Le jardin d’Estevao est coquet : buis taillés à la française sur un lit de pierres volcaniques, une fontaine envahie par les grenouilles et quelques bancs de pierre.  Le soir venu, je sirote un vin rouge du Douro, je fixe les étoiles, et je médite cette phrase de Goethe : « l’éternel féminin nous sauve et nous élève ». Lollilol.



samedi 26 août 2017

Trieste/Venise



Je t’écris depuis Saint-Aygulf où je suis rentré depuis 5 jours après une escapade à Trieste et sur la côte Slovène Adriatique. Je pense que tu aimerais cette région, c’est très beau, de grandes falaises blanches qui tombent dans la mer avec des palais Austro-Hongrois au faste oublié, des villages vénitiens rayonnants, une campagne méditerranéenne identique à la Provence. On y trouve même des truffes ! Trieste est vraiment une capitale de nulle part, péninsule coincée au bout de l’Italie qui se la dispute au monde slave, avec cette douceur de vivre latine, un peu de la rigidité autrichienne « K und K » dénoncée par Musil et des cafés viennois qui ont tendu les bras à des générations d’écrivains comme Joyce, D'Annunzio, Svevo. Il y a aussi dans cet ancien port impérial de l’Autriche, un parfum de doux déclin, de grandeur évanouie, mais suave, qui n’empêche pas les habitants de profiter d’une assiette de poulpe ou de café Illy, maison de Trieste, au pied de ces palais désormais silencieux et de ces grues rouillées qui n’accueillent plus les steamboats chargés d’aristocrates galonnés. 
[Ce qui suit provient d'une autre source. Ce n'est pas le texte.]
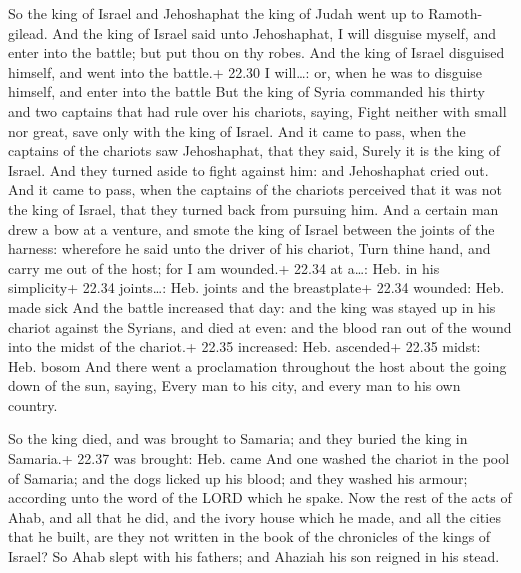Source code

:  So the king of Israel and Jehoshaphat the king of Judah
went up to Ramoth-gilead.  And the king of Israel said unto
Jehoshaphat, I will disguise myself, and enter into the battle; but put
thou on thy robes. And the king of Israel disguised himself, and went
into the battle.+ 22.30 I will\ldots: or, when he was to disguise
himself, and enter into the battle  But the king of Syria
commanded his thirty and two captains that had rule over his chariots,
saying, Fight neither with small nor great, save only with the king of
Israel.  And it came to pass, when the captains of the
chariots saw Jehoshaphat, that they said, Surely it is the king of
Israel. And they turned aside to fight against him: and Jehoshaphat
cried out.  And it came to pass, when the captains of the
chariots perceived that it was not the king of Israel, that they turned
back from pursuing him.  And a certain man drew a bow at a
venture, and smote the king of Israel between the joints of the harness:
wherefore he said unto the driver of his chariot, Turn thine hand, and
carry me out of the host; for I am wounded.+ 22.34 at a\ldots: Heb. in
his simplicity+ 22.34 joints\ldots: Heb. joints and the breastplate+
22.34 wounded: Heb. made sick  And the battle increased
that day: and the king was stayed up in his chariot against the Syrians,
and died at even: and the blood ran out of the wound into the midst of
the chariot.+ 22.35 increased: Heb. ascended+ 22.35 midst: Heb. bosom
 And there went a proclamation throughout the host about
the going down of the sun, saying, Every man to his city, and every man
to his own country.

 So the king died, and was brought to Samaria; and they
buried the king in Samaria.+ 22.37 was brought: Heb. came 
And one washed the chariot in the pool of Samaria; and the dogs licked
up his blood; and they washed his armour; according unto the word of the
LORD which he spake.  Now the rest of the acts of Ahab, and
all that he did, and the ivory house which he made, and all the cities
that he built, are they not written in the book of the chronicles of the
kings of Israel?  So Ahab slept with his fathers; and
Ahaziah his son reigned in his stead.

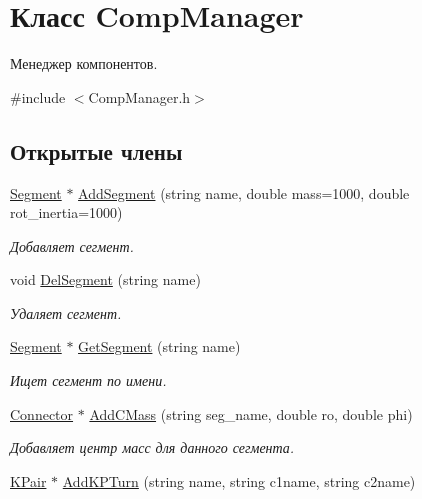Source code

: \hypertarget{class_comp_manager}{
\section{Класс CompManager}
\label{class_comp_manager}
}


Менеджер компонентов.  




{\ttfamily \#include $<$CompManager.h$>$}

\subsection*{Открытые члены}
\begin{DoxyCompactItemize}
\item 
\hyperlink{class_segment}{Segment} $\ast$ \hyperlink{class_comp_manager_a7ecbf9a15c3fc964ab7d6ab4024f25ac}{AddSegment} (string name, double mass=1000, double rot\_\-inertia=1000)
\begin{DoxyCompactList}\small\item\em Добавляет сегмент. \item\end{DoxyCompactList}\item 
void \hyperlink{class_comp_manager_ab8b0643ca8728557894ab34f47e47ae9}{DelSegment} (string name)
\begin{DoxyCompactList}\small\item\em Удаляет сегмент. \item\end{DoxyCompactList}\item 
\hyperlink{class_segment}{Segment} $\ast$ \hyperlink{class_comp_manager_a27e3139830fad4ef9585d614cafadfe4}{GetSegment} (string name)
\begin{DoxyCompactList}\small\item\em Ищет сегмент по имени. \item\end{DoxyCompactList}\item 
\hyperlink{struct_connector}{Connector} $\ast$ \hyperlink{class_comp_manager_a912b25c0acff2591015e958bedd1d159}{AddCMass} (string seg\_\-name, double ro, double phi)
\begin{DoxyCompactList}\small\item\em Добавляет центр масс для данного сегмента. \item\end{DoxyCompactList}\item 
\hyperlink{class_k_pair}{KPair} $\ast$ \hyperlink{class_comp_manager_ad772ce1d11dc2e636f02cf9b56cf90fb}{AddKPTurn} (string name, string c1name, string c2name)

\end{DoxyCompactItemize}
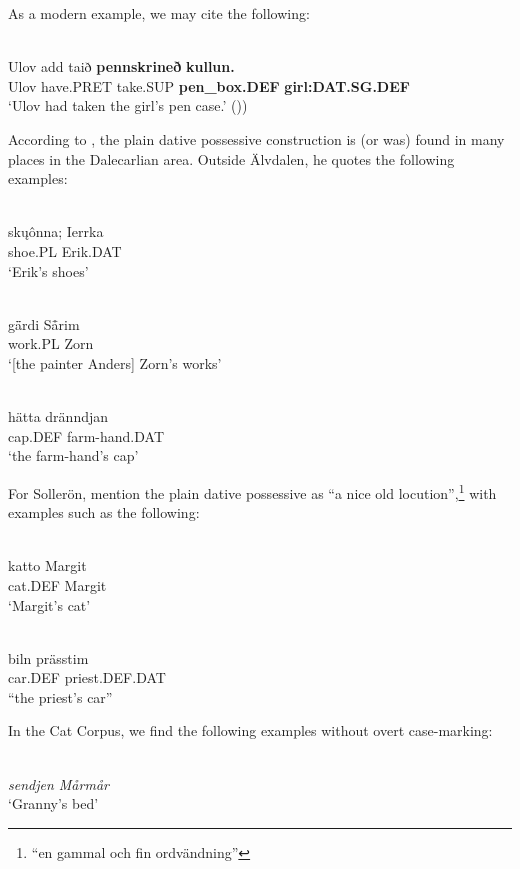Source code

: As a modern example, we may cite the following:

\ea\label{}
\\
\gll Ulov  add  taið  \textbf{pennskrineð} \textbf{kullun.}\\
Ulov  have.PRET  take.SUP  \textbf{pen\_box.DEF} \textbf{girl:DAT.SG.DEF}\\
\glt ‘Ulov had taken the girl’s pen case.’ (\citet[120]{Åkerberg2012}))
\z

According to \citet[112]{Levander1928}, the plain dative possessive construction is (or was) found in many places in the Dalecarlian area. Outside Älvdalen, he quotes the following examples:

\ea\label{}
\\
\gll sk\k{u}ônna;  Ierrka\\
shoe.PL  Erik.DAT\\
\glt ‘Erik’s shoes’
\z

\ea\label{}
\\
\gll g\={ä}rdi  S\={å}rim\\
work.PL  Zorn\\
\glt ‘[the painter Anders] Zorn’s works’ 
\z

\ea\label{}
\\
\gll hätta  dränndjan\\
cap.DEF  farm-hand.DAT\\
\glt ‘the farm-hand’s cap’
\z

For Sollerön, \citet[357]{AnderssonEtAl1999} mention the plain dative possessive as “a nice old locution”,\footnote{ “en gammal och fin ordvändning”} with examples such as the following:

\ea\label{}
\\
\gll katto  Margit\\
cat.DEF  Margit\\
\glt ‘Margit’s cat’
\z

\ea\label{}
\\
\gll biln  prässtim\\
car.DEF  priest.DEF.DAT\\
\glt “the priest’s car”
\z

In the Cat Corpus, we find the following examples without overt case-marking:

\ea 
\ea 
{}\\
\gl \textit{sendjen Mårmår}\\
\glt ‘Granny’s bed’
Je suis revenu aussi à Venise sur le chemin, un avion décalé d’une journée m’a permis de présenter mes respects à Stravinski sur l’ile funèbre de San Michele, digne de la Toteninsel de Böcklin, avec ses cyprès majestueux et sa silhouette sévère. J’ai aussi vu Diaghilev des Ballets Russes et sa tombe couverte de Repetto roses. La Biennale d’Art Moderne est assez bonne cette année. Evidemment, les pavillons des grands pays sont souvent paresseux (celui de l’Allemagne était vide - concept ? -  la France accueillait une sorte de disciple de Stockhausen qui trafiquait des synthés, la Grande Bretagne, encore pire que quand nous y étions ensemble, une série d’encombrants en polystyrène mal laqués), mais la Russie a fait un effort avec un artiste contestataire qui dénonçait l’oppression numérique, la manipulation par les lobbies et la destruction de Palmyre. On y trouvait des bébés avec des ceintures explosives et des masses manipulées par le Grand Capital, des nuages avec des rouages mais aussi par un aigle mécanique réminiscent du tsarisme sous le « monitoring » des drones, dans un mélange plutôt réjouissant d’agit-prop soviétique et de révolte à la Snowden. Seule concession au contrôle qualité du Kremlin : les canons portaient une mention « Made in USA ». Et l’oppression numérique vient forcément de Californie… #MondeDiplomatique. Une mention spéciale au pavillon tchèque avec les cygnes en plastique disposés devant un écran figurant la mer, au grand arc en ciel de pin’s soviétiques du pavillon hongrois, mais aussi aux livres comme art, les livres vénérés, empilés, explosés, protéiformes en tout cas, chez les Japonais et les Suédois.